:: EXERCISE ::
Begin at the top of the records below and print each line exactly until the line containing "Cyclistic bikes differently?" has been printed; any pictures are to be left out.

MATERIAL FOR THE TASK below:

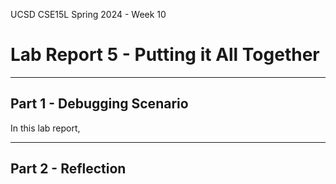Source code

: UCSD CSE15L Spring 2024 - Week 10
# Lab Report 5 - Putting it All Together 
---
## Part 1 - Debugging Scenario

In this lab report,

---
## Part 2 - Reflection

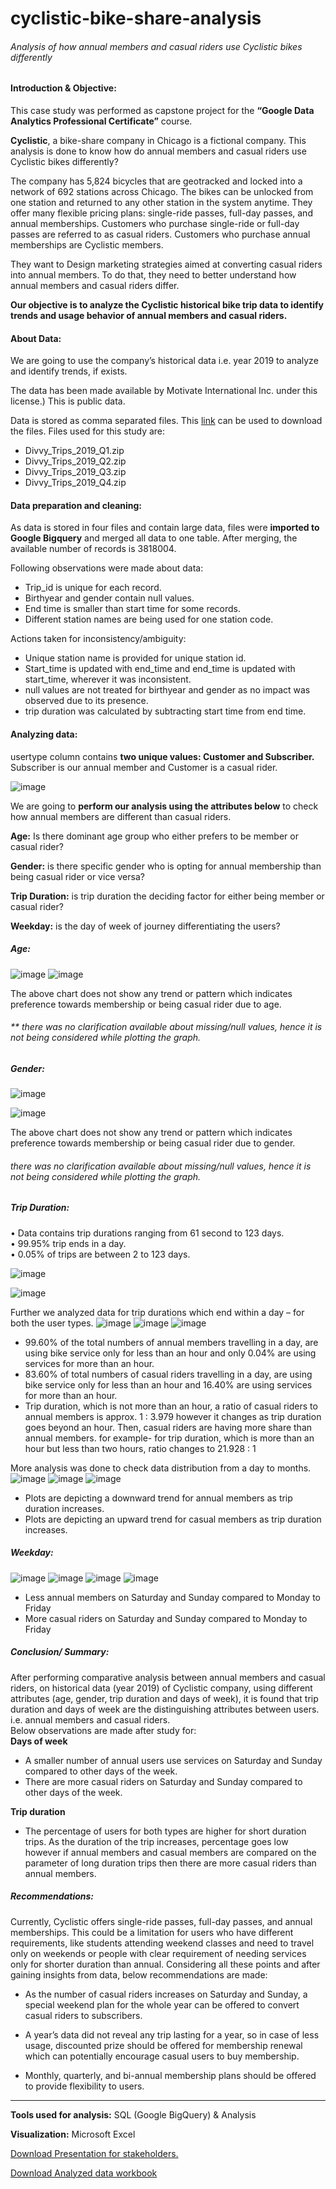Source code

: # cyclistic-bike-share-analysis
###### Analysis of how annual members and casual riders use Cyclistic bikes differently

#### Introduction & Objective:
This case study was performed as capstone project for the <b>“Google Data Analytics Professional Certificate”</b> course. <br>

**Cyclistic**, a bike-share company in Chicago is a fictional company. This analysis is done to know how do annual members and casual riders use Cyclistic bikes differently?

The company has 5,824 bicycles that are geotracked and locked into a network of 692 stations across Chicago. The bikes can be unlocked from one station and returned to any other station in the system anytime. They offer many flexible pricing plans: single-ride passes, full-day passes, and annual memberships. Customers who purchase single-ride or full-day passes are referred to as casual riders. Customers who purchase annual memberships are Cyclistic members.


 They want to Design marketing strategies aimed at converting casual riders into annual members. To do that, they need to better understand how annual members and casual riders differ.
 
 
 **Our objective is to analyze the Cyclistic historical bike trip data to identify trends and usage behavior of annual members and casual riders.**

#### About Data:
We are going to use the company’s historical data i.e. year 2019 to analyze and identify trends, if exists.


The data has been made available by Motivate International Inc. under this license.) This is public data.

Data is stored as comma separated files. This <a href='https://divvy-tripdata.s3.amazonaws.com/index.html'>link</a> can be used to download the files. Files used for this study are:

 - Divvy_Trips_2019_Q1.zip <br>
 - Divvy_Trips_2019_Q2.zip<br>
 - Divvy_Trips_2019_Q3.zip <br>
 - Divvy_Trips_2019_Q4.zip 

#### Data preparation and cleaning:
As data is stored in four files and contain large data, files were <b>imported to Google Bigquery</b> and merged all data to one table. After merging, the available number of records is 3818004.


Following observations were made about data:<br>
-	Trip_id is unique for each record.<br>
-	Birthyear and gender contain null values.<br>
-	End time is smaller than start time for some records.<br>
-	Different station names are being used for one station code.<br>

Actions taken for inconsistency/ambiguity:<br>
-	Unique station name is provided for unique station id.<br>
-	Start_time is updated with end_time and end_time is updated with start_time, wherever it was inconsistent. <br>
-  	null values are not treated for birthyear and gender as no impact was observed due to its presence.<br>
-	trip duration was calculated by subtracting start time from end time.
	
#### Analyzing data:
usertype column contains <b>two unique values: Customer and Subscriber.</b> Subscriber is our annual member and Customer is a casual rider.


![image](https://github.com/anju-pandey/cyclistic-bike-share-analysis/assets/124940549/4cc3c01f-37eb-4e5b-a134-23ae92051b32)


We are going to **perform our analysis using the attributes below** to check how annual members are different than casual riders.

<b>Age:</b> Is there dominant age group who either prefers to be member or casual rider?

<b>Gender:</b> is there specific gender who is opting for annual membership than being casual rider or vice versa?

<b>Trip Duration:</b> is trip duration the deciding factor for either being member or casual rider?

<b>Weekday:</b> is the day of week of journey differentiating the users?

##### Age:
![image](https://github.com/anju-pandey/cyclistic-bike-share-analysis/assets/124940549/559c3fe6-7c81-4d95-b1ea-c5fa89663b0e)
![image](https://github.com/anju-pandey/cyclistic-bike-share-analysis/assets/124940549/794e0560-a38a-4972-8f6f-2e8d055f654d)

The above chart does not show any trend or pattern which indicates preference towards membership or being casual rider due to age.
###### ** there was no clarification available about missing/null values, hence it is not being considered while plotting the graph.

##### Gender:
![image](https://github.com/anju-pandey/cyclistic-bike-share-analysis/assets/124940549/dbf0f2b9-07de-472b-a517-5cfce5e94b4a)

![image](https://github.com/anju-pandey/cyclistic-bike-share-analysis/assets/124940549/19ed5250-16ce-4f59-b186-e276fe14dbac)

The above chart does not show any trend or pattern which indicates preference towards membership or being casual rider due to gender.
###### there was no clarification available about missing/null values, hence it is not being considered while plotting the graph.

##### Trip Duration:
•	Data contains trip durations ranging from 61 second to 123 days.      <br> 
•	99.95% trip ends in a day.<br>
•	0.05% of trips are between 2 to 123 days.

![image](https://github.com/anju-pandey/cyclistic-bike-share-analysis/assets/124940549/1de7ba51-a1fb-4404-8b76-72d47e341a7e)

![image](https://github.com/anju-pandey/cyclistic-bike-share-analysis/assets/124940549/83c035b4-bb47-4863-810e-2aae4b910fc1)


Further we analyzed data for trip durations which end within a day – for both the user types.
![image](https://github.com/anju-pandey/cyclistic-bike-share-analysis/assets/124940549/8070a00d-9ea4-4150-9759-c9e4a624798e)
![image](https://github.com/anju-pandey/cyclistic-bike-share-analysis/assets/124940549/9cbda0d9-cb80-49ac-903e-bfc71acb466d)
![image](https://github.com/anju-pandey/cyclistic-bike-share-analysis/assets/124940549/745f9fb1-88c3-49cd-9e4d-ca7f36e4cddd)

- 99.60% of the total numbers of annual members travelling in a day, are using bike service only for less than an hour and only 0.04% are using services for more than an hour. <br>
- 83.60% of total numbers of casual riders travelling in a day, are using bike service only for less than an hour and 16.40% are using services for more than an hour.<br>
- Trip duration, which is not more than an hour, a ratio of casual riders to annual members is approx. 1 : 3.979 however it changes as trip duration goes beyond an hour. Then, casual riders are having more share than annual members. for example- for trip duration, which is more than an hour but less than two hours, ratio changes to 21.928 : 1 <br>

More analysis was done to check data distribution from a day to months.
![image](https://github.com/anju-pandey/cyclistic-bike-share-analysis/assets/124940549/1e1026f2-9b96-4cd7-869a-63df5d145c90)
![image](https://github.com/anju-pandey/cyclistic-bike-share-analysis/assets/124940549/1d235df1-21b2-4559-8b4f-d68c98516c9a)
![image](https://github.com/anju-pandey/cyclistic-bike-share-analysis/assets/124940549/6cf74775-6e63-4128-b2bf-2c2337caac20)

- Plots are depicting a downward trend for annual members as trip duration increases.<br>
- Plots are depicting an upward trend for casual members as trip duration increases.

##### Weekday:
![image](https://github.com/anju-pandey/cyclistic-bike-share-analysis/assets/124940549/21057ae0-e62d-41dd-91ad-031421510042)
![image](https://github.com/anju-pandey/cyclistic-bike-share-analysis/assets/124940549/d2357b74-df21-4b3d-8be3-0f92d7bbe69d)
![image](https://github.com/anju-pandey/cyclistic-bike-share-analysis/assets/124940549/d5107d69-8936-412f-ad3f-07e1a04aa095)
![image](https://github.com/anju-pandey/cyclistic-bike-share-analysis/assets/124940549/876cd51e-59c3-4e0e-b195-b92800cdba8a)

- Less annual members on Saturday and Sunday compared to Monday to Friday <br>
- More casual riders on Saturday and Sunday compared to Monday to Friday

##### Conclusion/ Summary:
After performing comparative analysis between annual members and casual riders, on historical data (year 2019) of Cyclistic company, using different attributes (age, gender, trip duration and days of week), it is found that trip duration and days of week are the distinguishing attributes between users. i.e. annual members and casual riders. <br>
Below observations are made after study for: <br>
<b>Days of week</b><br>
- A smaller number of annual users use services on Saturday and Sunday compared to other days of the week.<br>
- There are more casual riders on Saturday and Sunday compared to other days of the week.<br>

<b>Trip duration</b><br>     
- The percentage of users for both types are higher for short duration trips. As the duration of the trip increases, percentage goes low however if annual members and casual members are compared on the parameter of long duration trips then there are more casual riders than annual members.

##### Recommendations:
Currently, Cyclistic offers single-ride passes, full-day passes, and annual memberships. This could be a limitation for users who have different requirements, like students attending weekend classes and need to travel only on weekends or people with clear requirement of needing services only for shorter duration than annual. Considering all these points and after gaining insights from data, below recommendations are made:

- As the number of casual riders increases on Saturday and Sunday, a special weekend plan for the whole year can be offered to convert casual riders to subscribers.

- A year’s data did not reveal any trip lasting for a year, so in case of less usage, discounted prize should be offered for membership renewal which can potentially encourage casual users to buy membership. 

- Monthly, quarterly, and bi-annual membership plans should be offered to provide flexibility to users.

----------------------------------------------------------------------------------------------------------------------------
<b>Tools used for analysis:</b> SQL (Google BigQuery) & Analysis

<b>Visualization:</b> Microsoft Excel

<a href='https://docs.google.com/presentation/d/e/2PACX-1vT3N9cvcGDGbgJR5Rqj-4tpSH6CAPbQicG04VS6Ye_0nEAWVL3R_UQ6U2A6iwOwGuKdgO8ICB_dMhz9/pub?start=false&loop=false&delayms=3000'>Download Presentation for stakeholders.</a>


<a href='https://docs.google.com/spreadsheets/d/1hby5QSqIwQYGuWiOMZdF2u1OJ-TbuKk2/edit?usp=sharing&ouid=116714514526983481166&rtpof=true&sd=true'>Download Analyzed data workbook</a>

End of MATERIAL FOR THE TASK.

:: THE ANSWER ::
Source code

: UCSD CSE15L Spring 2024 - Week 10
# Lab Report 5 - Putting it All Together 
---
## Part 1 - Debugging Scenario

In this lab report,

---
## Part 2 - Reflection

Source code

: # cyclistic-bike-share-analysis
###### Analysis of how annual members and casual riders use Cyclistic bikes differently

#### Introduction & Objective:
This case study was performed as capstone project for the <b>“Google Data Analytics Professional Certificate”</b> course. <br>

**Cyclistic**, a bike-share company in Chicago is a fictional company. This analysis is done to know how do annual members and casual riders use Cyclistic bikes differently?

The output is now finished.